Demonios tus ojos | ★★★
Pedro Aguilera, España 2016 | Sección Talents.
En un momento de la tercera película de Pedro Aguilera, Oliver, sujetando el proyector a la altura del pubis, espía a su hermana a través a de una cámara que ha escondido en su cuarto. La imagen le obsesiona, necesita llevarla consigo mientras camina por el pequeño espacio que habita. Demonios tus ojos nos muestra la perversión detrás de la mirada, el ojo curioso ávido de imágenes impregnadas por una tensión sexual incestuosa. Tras descubrir en una web pornográfica un vídeo protagonizado por su hermana Aurora (Ivana Baquero, dejando atrás de un plumazo al laberinto y al fauno), Oliver, director de cine afincado en Los Angeles, decide regresar a Madrid tras años de ausencia en lo que parece un intento de buscar explicaciones.
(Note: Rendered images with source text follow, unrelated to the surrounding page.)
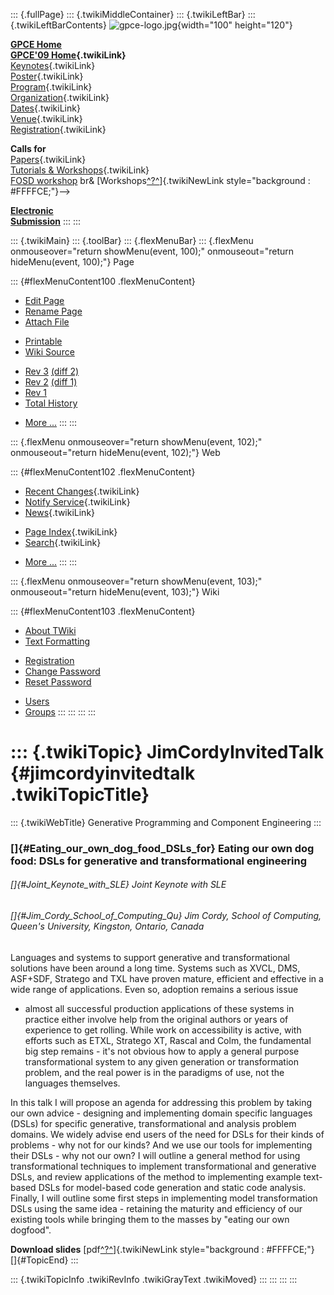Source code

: ::: {.fullPage}
::: {.twikiMiddleContainer}
::: {.twikiLeftBar}
::: {.twikiLeftBarContents}
![gpce-logo.jpg](../pub/GPCE09/WebLeftBar/gpce-logo.jpg){width="100"
height="120"}

**[GPCE Home](http://program-transformation.org/Gpce)**\
**[GPCE\'09 Home](WebHome){.twikiLink}**\
[Keynotes](KeynoteSpeakers){.twikiLink}\
[Poster](Poster){.twikiLink}\
[Program](ConferenceProgram){.twikiLink}\
[Organization](ConferenceOrganization){.twikiLink}\
[Dates](ImportantDates){.twikiLink}\
[Venue](ConferenceVenue){.twikiLink}\
[Registration](ConferenceRegistration){.twikiLink}

**Calls for**\
[Papers](CallForPapers){.twikiLink}\
[Tutorials & Workshops](CallForTutorialsAndWorkshops){.twikiLink}\
[FOSD workshop](http://www.fosd.de/2009) br&
[Workshops[^?^](/edit/GPCE09/CallForWorkshops?topicparent=GPCE09.JimCordyInvitedTalk)]{.twikiNewLink
style="background : #FFFFCE;"}\--\>

**[Electronic\
Submission](http://www.easychair.org/conferences/?conf=gpce09)**
:::
:::

::: {.twikiMain}
::: {.toolBar}
::: {.flexMenuBar}
::: {.flexMenu onmouseover="return showMenu(event, 100);" onmouseout="return hideMenu(event, 100);"}
Page

::: {#flexMenuContent100 .flexMenuContent}
-   [Edit
    Page](http://www.program-transformation.org/edit/GPCE09/JimCordyInvitedTalk?t=1536828772)
-   [Rename
    Page](http://www.program-transformation.org/rename/GPCE09/JimCordyInvitedTalk)
-   [Attach
    File](http://www.program-transformation.org/attach/GPCE09/JimCordyInvitedTalk)

<!-- -->

-   [Printable](http://www.program-transformation.org/view/GPCE09/JimCordyInvitedTalk?skin=print.pattern)
-   [Wiki
    Source](http://www.program-transformation.org/view/GPCE09/JimCordyInvitedTalk?skin=text&raw=on&contenttype=text/plain)

<!-- -->

-   [Rev
    3](http://www.program-transformation.org/view/GPCE09/JimCordyInvitedTalk?rev=1.3)
    [(diff 2)](http://www.program-transformation.org/rdiff/GPCE09/JimCordyInvitedTalk?rev1=1.3&rev2=1.2)
-   [Rev
    2](http://www.program-transformation.org/view/GPCE09/JimCordyInvitedTalk?rev=1.2)
    [(diff 1)](http://www.program-transformation.org/rdiff/GPCE09/JimCordyInvitedTalk?rev1=1.2&rev2=1.1)
-   [Rev
    1](http://www.program-transformation.org/view/GPCE09/JimCordyInvitedTalk?rev=1.1)
-   [Total
    History](http://www.program-transformation.org/rdiff/GPCE09/JimCordyInvitedTalk)

<!-- -->

-   [More
    \...](http://www.program-transformation.org/oops/GPCE09/JimCordyInvitedTalk?template=oopsmore&param1=1.3&param2=1.3)
:::
:::

::: {.flexMenu onmouseover="return showMenu(event, 102);" onmouseout="return hideMenu(event, 102);"}
Web

::: {#flexMenuContent102 .flexMenuContent}
-   [Recent Changes](WebChanges){.twikiLink}
-   [Notify Service](WebNotify){.twikiLink}
-   [News](WebNews){.twikiLink}

<!-- -->

-   [Page Index](WebIndex){.twikiLink}
-   [Search](WebSearch){.twikiLink}

<!-- -->

-   [More
    \...](http://www.program-transformation.org/oops/GPCE09/JimCordyInvitedTalk?template=oopsmore&param1=1.3&param2=1.3)
:::
:::

::: {.flexMenu onmouseover="return showMenu(event, 103);" onmouseout="return hideMenu(event, 103);"}
Wiki

::: {#flexMenuContent103 .flexMenuContent}
-   [About
    TWiki](http://www.program-transformation.org/view/TWiki/WebHome)
-   [Text
    Formatting](http://www.program-transformation.org/view/TWiki/TextFormattingRules)

<!-- -->

-   [Registration](http://www.program-transformation.org/view/TWiki/TWikiRegistration)
-   [Change
    Password](http://www.program-transformation.org/view/TWiki/ChangePassword)
-   [Reset
    Password](http://www.program-transformation.org/view/TWiki/ResetPassword)

<!-- -->

-   [Users](http://www.program-transformation.org/view/Main/TWikiUsers)
-   [Groups](http://www.program-transformation.org/view/Main/TWikiGroups)
:::
:::
:::
:::

::: {.twikiTopic}
JimCordyInvitedTalk {#jimcordyinvitedtalk .twikiTopicTitle}
===================

::: {.twikiWebTitle}
Generative Programming and Component Engineering
:::

### []{#Eating_our_own_dog_food_DSLs_for} Eating our own dog food: DSLs for generative and transformational engineering

###### []{#Joint_Keynote_with_SLE} Joint Keynote with SLE

###### []{#Jim_Cordy_School_of_Computing_Qu} Jim Cordy, School of Computing, Queen\'s University, Kingston, Ontario, Canada

Languages and systems to support generative and transformational
solutions have been around a long time. Systems such as XVCL, DMS,
ASF+SDF, Stratego and TXL have proven mature, efficient and effective in
a wide range of applications. Even so, adoption remains a serious issue
- almost all successful production applications of these systems in
practice either involve help from the original authors or years of
experience to get rolling. While work on accessibility is active, with
efforts such as ETXL, Stratego XT, Rascal and Colm, the fundamental big
step remains - it\'s not obvious how to apply a general purpose
transformational system to any given generation or transformation
problem, and the real power is in the paradigms of use, not the
languages themselves.

In this talk I will propose an agenda for addressing this problem by
taking our own advice - designing and implementing domain specific
languages (DSLs) for specific generative, transformational and analysis
problem domains. We widely advise end users of the need for DSLs for
their kinds of problems - why not for our kinds? And we use our tools
for implementing their DSLs - why not our own? I will outline a general
method for using transformational techniques to implement
transformational and generative DSLs, and review applications of the
method to implementing example text-based DSLs for model-based code
generation and static code analysis. Finally, I will outline some first
steps in implementing model transformation DSLs using the same idea -
retaining the maturity and efficiency of our existing tools while
bringing them to the masses by \"eating our own dogfood\".

**Download slides**
[pdf[^?^](http://www.program-transformation.org/edit/GPCE09/PubGPCE09KeynoteSpeakersGPCE_SLE_Keynotepdf?topicparent=GPCE09.JimCordyInvitedTalk)]{.twikiNewLink
style="background : #FFFFCE;"}\
[]{#TopicEnd}
:::

::: {.twikiTopicInfo .twikiRevInfo .twikiGrayText .twikiMoved}
:::
:::
:::
:::
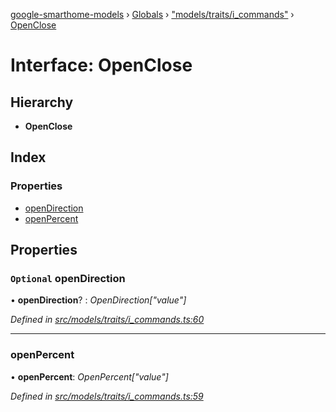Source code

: [google-smarthome-models](../README.md) › [Globals](../globals.md) › ["models/traits/i_commands"](../modules/_models_traits_i_commands_.md) › [OpenClose](_models_traits_i_commands_.openclose.md)

# Interface: OpenClose

## Hierarchy

* **OpenClose**

## Index

### Properties

* [openDirection](_models_traits_i_commands_.openclose.md#optional-opendirection)
* [openPercent](_models_traits_i_commands_.openclose.md#openpercent)

## Properties

### `Optional` openDirection

• **openDirection**? : *OpenDirection["value"]*

*Defined in [src/models/traits/i_commands.ts:60](https://github.com/galactic1969/google-smarthome-models/blob/633871f/src/models/traits/i_commands.ts#L60)*

___

###  openPercent

• **openPercent**: *OpenPercent["value"]*

*Defined in [src/models/traits/i_commands.ts:59](https://github.com/galactic1969/google-smarthome-models/blob/633871f/src/models/traits/i_commands.ts#L59)*

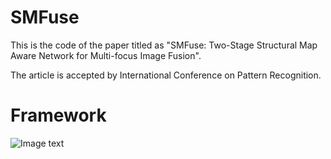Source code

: # SMFuse
This is the code of the paper titled as "SMFuse: Two-Stage Structural Map Aware Network for Multi-focus Image Fusion".

The article is accepted by International Conference on Pattern Recognition.

# Framework
![Image text](https://github.com/stywmy/SMFuse/edit/main/src/framework.png)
De lo que nos quiere hablar Aguilera es de los límites de lo prohibido, del morbo intrínseco que se esconde tras el acto de mirar. Así, con un formato cuadrado que focaliza la mirada y oprime aún más al observado, se va construyendo una historia enfermiza, donde la necesidad de poseer va más allá de cualquier lógica familiar. Y ese juego perturbador va cogiendo poco a poco tintes de thriller psicológico, donde la ambigüedad de las intenciones de Oliver va creando un ambiente malsano. Así, la primera mitad de la película es un continuo in crescendo que alcanza su momento cumbre en la escena en el bosque, cuando el deseo de poseer se convierte en un acto carnal. Y a partir de aquí, sin llegar a entender las razones, Demonios tus ojos se convierte en otra cosa. Bien por falta de empuje, por no atreverse o porque era otra la película que tenía en mente, parece que todo lo que se ha construido hasta entonces se desmorona por los derroteros más convencionales. Es justo en el momento en que el lío amorosa cobra más relevancia que la pulsión del deseo, en que las pasiones son simples vehículos de clímax sin la profundidad psicológica y turbadora que llevaban aparejada, cuando todo, desde la trama hasta la imagen, deja de tener sentido, se viene abajo. Sin llegar a ser una película fallida, Demonios tus ojos acaba dejando un sabor agridulce por todo lo que podría haber sido si se hubieran tensado las cuerdas del binomio Oliver-Aurora, si se nos hubiera obligado a mirar por encima de nuestras posibilidades.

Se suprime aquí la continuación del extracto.